#### [Prompt]
Print every line of the listing below, starting with the line that holds "# Project structure" and going on through the line that holds "3. pageobjects", both included, and print nothing else.

#### [The data]
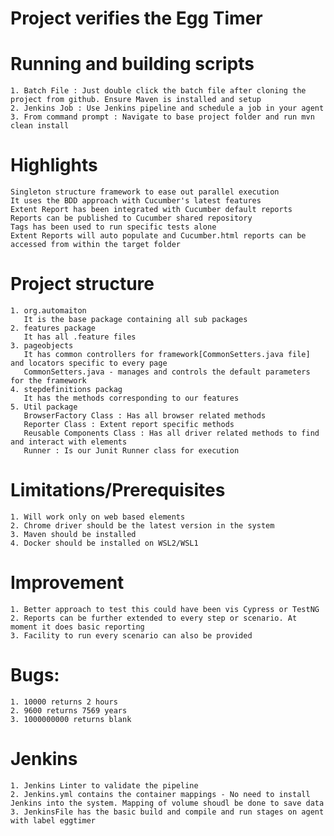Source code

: # Project verifies the Egg Timer
# Running and building scripts
    1. Batch File : Just double click the batch file after cloning the project from github. Ensure Maven is installed and setup
    2. Jenkins Job : Use Jenkins pipeline and schedule a job in your agent
    3. From command prompt : Navigate to base project folder and run mvn clean install

# Highlights
    Singleton structure framework to ease out parallel execution
    It uses the BDD approach with Cucumber's latest features
    Extent Report has been integrated with Cucumber default reports
    Reports can be published to Cucumber shared repository
    Tags has been used to run specific tests alone
    Extent Reports will auto populate and Cucumber.html reports can be accessed from within the target folder

# Project structure
    1. org.automaiton 
       It is the base package containing all sub packages
    2. features package 
       It has all .feature files
    3. pageobjects 
       It has common controllers for framework[CommonSetters.java file] and locators specific to every page
       CommonSetters.java - manages and controls the default parameters for the framework
    4. stepdefinitions packag
       It has the methods corresponding to our features
    5. Util package
       BrowserFactory Class : Has all browser related methods
       Reporter Class : Extent report specific methods
       Reusable Components Class : Has all driver related methods to find and interact with elements
       Runner : Is our Junit Runner class for execution

# Limitations/Prerequisites
    1. Will work only on web based elements
    2. Chrome driver should be the latest version in the system
    3. Maven should be installed
    4. Docker should be installed on WSL2/WSL1

# Improvement
    1. Better approach to test this could have been vis Cypress or TestNG
    2. Reports can be further extended to every step or scenario. At moment it does basic reporting
    3. Facility to run every scenario can also be provided

# Bugs:
    1. 10000 returns 2 hours
    2. 9600 returns 7569 years
    3. 1000000000 returns blank

# Jenkins
    1. Jenkins Linter to validate the pipeline
    2. Jenkins.yml contains the container mappings - No need to install Jenkins into the system. Mapping of volume shoudl be done to save data
    3. JenkinsFile has the basic build and compile and run stages on agent with label eggtimer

#### [Exercise result]
# Project structure
    1. org.automaiton 
       It is the base package containing all sub packages
    2. features package 
       It has all .feature files
    3. pageobjects 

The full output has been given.